INFORMATION GIVEN:
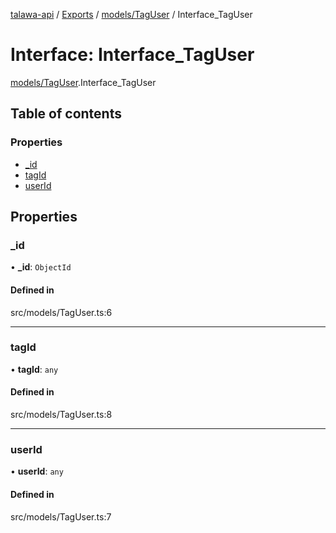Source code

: [talawa-api](../README.md) / [Exports](../modules.md) / [models/TagUser](../modules/models_TagUser.md) / Interface\_TagUser

# Interface: Interface\_TagUser

[models/TagUser](../modules/models_TagUser.md).Interface_TagUser

## Table of contents

### Properties

- [\_id](models_TagUser.Interface_TagUser.md#_id)
- [tagId](models_TagUser.Interface_TagUser.md#tagid)
- [userId](models_TagUser.Interface_TagUser.md#userid)

## Properties

### \_id

• **\_id**: `ObjectId`

#### Defined in

src/models/TagUser.ts:6

___

### tagId

• **tagId**: `any`

#### Defined in

src/models/TagUser.ts:8

___

### userId

• **userId**: `any`

#### Defined in

src/models/TagUser.ts:7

EXERCISE DETAILS: Quote every line from the line containing "## Table of contents" through the closing line of the listing, including both.

RESULT OF THIS TASK:
## Table of contents

### Properties

- [\_id](models_TagUser.Interface_TagUser.md#_id)
- [tagId](models_TagUser.Interface_TagUser.md#tagid)
- [userId](models_TagUser.Interface_TagUser.md#userid)

## Properties

### \_id

• **\_id**: `ObjectId`

#### Defined in

src/models/TagUser.ts:6

___

### tagId

• **tagId**: `any`

#### Defined in

src/models/TagUser.ts:8

___

### userId

• **userId**: `any`

#### Defined in

src/models/TagUser.ts:7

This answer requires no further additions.